By George Bremer
The Herald Bulletin
---- — INDIANAPOLIS — Wade Phillips has been here before. Several times, in fact.
He first took over as an interim head coach in 1985, replacing his late father — Bum — for the final four games of a 5-11 season with the New Orleans Saints. Since then he's been the permanent head coach in Denver, Buffalo and Dallas and had another interim stint in Atlanta.
He's been a head coach — in some form or another — for 145 regular-season games in the NFL and has a career record of 82-63.
But this time is different.
Houston is home. It's where he grew up, where he went to college, where his father became synonymous with the old Oilers franchise and where he first caught the football bug.
Houston is where Wade Phillips' football life began.

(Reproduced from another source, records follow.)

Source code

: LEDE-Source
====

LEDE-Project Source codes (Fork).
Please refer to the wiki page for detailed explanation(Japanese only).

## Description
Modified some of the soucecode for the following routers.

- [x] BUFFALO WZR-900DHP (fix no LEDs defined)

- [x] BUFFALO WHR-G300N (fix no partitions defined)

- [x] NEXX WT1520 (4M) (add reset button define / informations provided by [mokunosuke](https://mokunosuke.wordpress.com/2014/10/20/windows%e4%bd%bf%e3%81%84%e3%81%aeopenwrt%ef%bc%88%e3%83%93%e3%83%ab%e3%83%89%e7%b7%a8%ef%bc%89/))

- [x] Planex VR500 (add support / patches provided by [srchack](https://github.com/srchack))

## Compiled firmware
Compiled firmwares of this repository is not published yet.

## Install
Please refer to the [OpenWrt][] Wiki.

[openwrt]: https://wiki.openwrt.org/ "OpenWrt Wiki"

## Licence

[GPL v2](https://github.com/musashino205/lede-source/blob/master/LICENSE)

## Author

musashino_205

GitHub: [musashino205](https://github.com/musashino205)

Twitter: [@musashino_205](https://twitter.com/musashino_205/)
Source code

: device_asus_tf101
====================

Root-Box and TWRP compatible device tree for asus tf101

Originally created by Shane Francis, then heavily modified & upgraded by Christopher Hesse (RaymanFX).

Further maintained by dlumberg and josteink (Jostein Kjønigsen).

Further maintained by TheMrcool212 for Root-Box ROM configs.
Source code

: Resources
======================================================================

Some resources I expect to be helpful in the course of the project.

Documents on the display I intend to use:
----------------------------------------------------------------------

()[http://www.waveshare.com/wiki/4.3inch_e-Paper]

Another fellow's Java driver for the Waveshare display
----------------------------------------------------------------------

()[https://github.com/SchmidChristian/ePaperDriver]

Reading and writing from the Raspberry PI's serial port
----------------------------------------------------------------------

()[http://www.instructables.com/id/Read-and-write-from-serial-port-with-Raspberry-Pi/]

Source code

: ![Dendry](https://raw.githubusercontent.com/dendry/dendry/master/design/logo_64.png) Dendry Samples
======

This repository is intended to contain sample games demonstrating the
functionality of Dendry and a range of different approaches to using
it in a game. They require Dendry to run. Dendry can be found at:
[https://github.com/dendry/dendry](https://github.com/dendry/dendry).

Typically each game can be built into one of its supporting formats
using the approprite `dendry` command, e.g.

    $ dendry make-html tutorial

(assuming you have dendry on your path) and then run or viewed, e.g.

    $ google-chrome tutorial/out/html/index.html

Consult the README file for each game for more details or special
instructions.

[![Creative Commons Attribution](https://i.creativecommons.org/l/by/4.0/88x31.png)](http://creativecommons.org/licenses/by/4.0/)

And, with his third stint as an interim coach beginning Sunday at Indianapolis, it could be where it ends.
Phillips would like to get the Texans' job on a full-time basis. He'd like to turnaround a disastrous season that has seen eight of 11 losses come by seven points or less, including the last six in a row.
He'd like to add another chapter to his family's long history with the city. But he'll have to start by ending a pair of 11-game losing streaks — Houston's current regular-season slide, and the franchise's all-time slump in road games against the Colts.
And he's well aware of the challenge ahead.
"It's obviously a nightmare," Phillips said of the state of the Texans' season. "It's been so many games and so close and just not being able to make one or two plays. It's not like we're getting beat by 20 points every game. So it's been very frustrating."
Nobody saw this coming.
Houston (2-11) entered the season as two-time reigning AFC South champions and as a viable Super Bowl contender in the AFC. Indianapolis (8-5) already has wrapped up the division title and handed the Texans their sixth straight loss with a furious fourth-quarter comeback on the road on Nov. 3.
But Houston remains a dangerous foe. In wide receiver Andre Johnson and defensive end J.J. Watt, the Texans have two of the game's greatest players. It's a roster dotted with Pro Bowl-caliber talent at every level on both sides of the ball.
It just rarely has come together this season.
"We expect, throw the records out," Colts head coach Chuck Pagano said. "They got a good football team. You look at their last six ballgames that they've played, they've lost those six ballgames by a combined total of 28 points. And so we're preparing as if it's whoever. They're coming here to win a football game. They've got a ton of great football players. We all know that, and so we'll prepare accordingly."
Phillips served as the head coach for two games earlier this season after Gary Kubiak suffered a mini-stroke at halftime of the first game against Indianapolis. When Kubiak was fired last week following the team's second loss to Jacksonville, Phillips was put in charge for the remainder of the season.
The players' familiarity with the man who has served as their defensive coordinator for the past three seasons should help with the transition.
"Everybody has their own feelings for what went on," veteran wide receiver Andre Johnson said. "Wade has experience as a head coach. It's still real different when he's used to having Kubiak there at the end of the day. So far everything has been going fine."
That doesn't mean it's been easy.
Kubiak and Phillips are friends, and there is plenty of off-the-field drama associated with a coaching change.
"It's a very difficult situation," Phillips said. "One time I had to take over for my dad. And for Dan Reeves (in Atlanta). You have personal relationships with the head coach, and it's sad for everybody as far as the coach is concerned, as far as somebody having to leave, especially in the end of a season."
The Texans currently have the league's worst record and are in line for the No. 1 pick in April's draft. But Phillips isn't interested in chasing that prize.
He said second-year quarterback Case Keenum will start the rest of the season as the team attempts to determine if he represents the future for the position. Everyone else will be evaluated in similar fashion.
Including Phillips himself.
A 5-11 record at the end of the season will look much better on the resume than 2-14.
"It's pride, and people are playing for their jobs and coaching for their jobs, obviously," he said. "So that's part of it, too. But it's not five wins, it's just one win. One win at a time, that's what you have to ... you know your goal is that week and to prepare yourself as well as you can and get the players prepared and get them to play as well as they can play."